**Task objective:** Copy all lines holding the word "디스크립터의" from the entries.
Material supplied section start
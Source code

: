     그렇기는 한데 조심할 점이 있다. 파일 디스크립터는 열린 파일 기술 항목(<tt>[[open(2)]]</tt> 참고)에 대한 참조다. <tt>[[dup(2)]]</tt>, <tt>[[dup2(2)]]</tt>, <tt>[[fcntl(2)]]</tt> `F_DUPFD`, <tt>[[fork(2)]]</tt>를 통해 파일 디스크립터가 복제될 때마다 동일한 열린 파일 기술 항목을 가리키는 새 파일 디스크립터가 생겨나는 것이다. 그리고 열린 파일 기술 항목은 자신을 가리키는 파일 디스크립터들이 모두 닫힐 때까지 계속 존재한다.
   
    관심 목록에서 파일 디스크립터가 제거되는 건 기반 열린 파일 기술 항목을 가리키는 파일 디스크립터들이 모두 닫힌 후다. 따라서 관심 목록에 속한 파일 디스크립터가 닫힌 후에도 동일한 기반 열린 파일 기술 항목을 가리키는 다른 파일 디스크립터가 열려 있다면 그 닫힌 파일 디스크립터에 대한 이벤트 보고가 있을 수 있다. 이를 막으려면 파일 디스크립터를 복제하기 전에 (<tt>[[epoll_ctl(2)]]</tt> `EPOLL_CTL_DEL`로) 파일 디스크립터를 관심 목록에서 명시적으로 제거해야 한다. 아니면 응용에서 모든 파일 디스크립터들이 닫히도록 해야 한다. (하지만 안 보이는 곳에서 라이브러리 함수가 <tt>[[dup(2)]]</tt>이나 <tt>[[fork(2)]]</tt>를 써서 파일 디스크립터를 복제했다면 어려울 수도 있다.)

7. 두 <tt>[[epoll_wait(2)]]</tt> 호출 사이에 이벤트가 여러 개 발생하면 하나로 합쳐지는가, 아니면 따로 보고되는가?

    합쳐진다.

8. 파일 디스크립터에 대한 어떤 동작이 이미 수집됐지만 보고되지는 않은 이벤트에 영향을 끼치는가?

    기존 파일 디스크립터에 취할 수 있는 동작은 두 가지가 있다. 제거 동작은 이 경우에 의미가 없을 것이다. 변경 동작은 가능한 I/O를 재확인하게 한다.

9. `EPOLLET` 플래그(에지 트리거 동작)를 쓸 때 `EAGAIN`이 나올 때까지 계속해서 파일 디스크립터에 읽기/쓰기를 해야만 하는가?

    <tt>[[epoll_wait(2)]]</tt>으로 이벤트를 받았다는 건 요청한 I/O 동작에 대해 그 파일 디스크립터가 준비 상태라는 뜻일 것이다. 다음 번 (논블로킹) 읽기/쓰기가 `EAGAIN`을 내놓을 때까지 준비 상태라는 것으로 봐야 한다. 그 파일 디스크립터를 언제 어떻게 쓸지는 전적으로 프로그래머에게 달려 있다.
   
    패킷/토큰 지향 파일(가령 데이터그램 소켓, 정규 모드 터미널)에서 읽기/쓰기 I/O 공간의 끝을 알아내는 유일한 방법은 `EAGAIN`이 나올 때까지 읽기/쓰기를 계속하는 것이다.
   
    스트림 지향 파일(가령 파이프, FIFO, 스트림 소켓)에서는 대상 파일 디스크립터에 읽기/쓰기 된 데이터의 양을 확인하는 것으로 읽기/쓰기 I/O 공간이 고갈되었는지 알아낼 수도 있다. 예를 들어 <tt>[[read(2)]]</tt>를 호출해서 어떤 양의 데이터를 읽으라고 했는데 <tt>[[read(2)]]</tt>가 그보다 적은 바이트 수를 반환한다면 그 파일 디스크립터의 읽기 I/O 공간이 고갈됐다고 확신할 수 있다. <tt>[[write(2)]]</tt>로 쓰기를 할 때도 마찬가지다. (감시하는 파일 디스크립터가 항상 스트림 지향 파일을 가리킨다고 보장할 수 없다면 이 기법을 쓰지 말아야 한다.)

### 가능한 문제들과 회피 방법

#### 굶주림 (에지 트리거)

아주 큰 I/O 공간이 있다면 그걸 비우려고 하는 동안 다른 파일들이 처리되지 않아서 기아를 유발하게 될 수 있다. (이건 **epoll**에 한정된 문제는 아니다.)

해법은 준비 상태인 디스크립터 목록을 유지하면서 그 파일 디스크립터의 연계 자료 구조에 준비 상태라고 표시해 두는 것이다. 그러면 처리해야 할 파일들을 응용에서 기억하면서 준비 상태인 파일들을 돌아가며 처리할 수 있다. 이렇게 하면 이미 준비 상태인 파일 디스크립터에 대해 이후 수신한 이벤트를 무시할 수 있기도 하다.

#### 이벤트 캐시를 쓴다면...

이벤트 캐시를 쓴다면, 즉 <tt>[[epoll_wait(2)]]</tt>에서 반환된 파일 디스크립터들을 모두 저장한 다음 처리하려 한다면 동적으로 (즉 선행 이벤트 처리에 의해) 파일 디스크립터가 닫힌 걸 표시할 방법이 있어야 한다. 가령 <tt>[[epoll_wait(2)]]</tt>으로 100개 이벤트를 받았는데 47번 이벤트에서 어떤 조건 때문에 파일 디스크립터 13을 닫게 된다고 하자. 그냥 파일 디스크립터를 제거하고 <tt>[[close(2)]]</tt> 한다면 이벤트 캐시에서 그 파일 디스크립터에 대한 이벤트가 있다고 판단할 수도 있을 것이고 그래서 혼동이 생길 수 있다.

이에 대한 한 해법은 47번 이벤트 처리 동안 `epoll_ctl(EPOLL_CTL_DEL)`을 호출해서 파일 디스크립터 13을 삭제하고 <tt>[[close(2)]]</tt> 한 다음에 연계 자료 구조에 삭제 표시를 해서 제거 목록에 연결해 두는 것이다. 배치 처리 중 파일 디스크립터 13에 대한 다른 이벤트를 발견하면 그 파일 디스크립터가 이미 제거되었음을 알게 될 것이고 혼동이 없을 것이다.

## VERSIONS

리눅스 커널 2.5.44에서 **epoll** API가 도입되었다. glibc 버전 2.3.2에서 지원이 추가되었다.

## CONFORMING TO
Material supplied section end
**The answer:**
    스트림 지향 파일(가령 파이프, FIFO, 스트림 소켓)에서는 대상 파일 디스크립터에 읽기/쓰기 된 데이터의 양을 확인하는 것으로 읽기/쓰기 I/O 공간이 고갈되었는지 알아낼 수도 있다. 예를 들어 <tt>[[read(2)]]</tt>를 호출해서 어떤 양의 데이터를 읽으라고 했는데 <tt>[[read(2)]]</tt>가 그보다 적은 바이트 수를 반환한다면 그 파일 디스크립터의 읽기 I/O 공간이 고갈됐다고 확신할 수 있다. <tt>[[write(2)]]</tt>로 쓰기를 할 때도 마찬가지다. (감시하는 파일 디스크립터가 항상 스트림 지향 파일을 가리킨다고 보장할 수 없다면 이 기법을 쓰지 말아야 한다.)
해법은 준비 상태인 디스크립터 목록을 유지하면서 그 파일 디스크립터의 연계 자료 구조에 준비 상태라고 표시해 두는 것이다. 그러면 처리해야 할 파일들을 응용에서 기억하면서 준비 상태인 파일들을 돌아가며 처리할 수 있다. 이렇게 하면 이미 준비 상태인 파일 디스크립터에 대해 이후 수신한 이벤트를 무시할 수 있기도 하다.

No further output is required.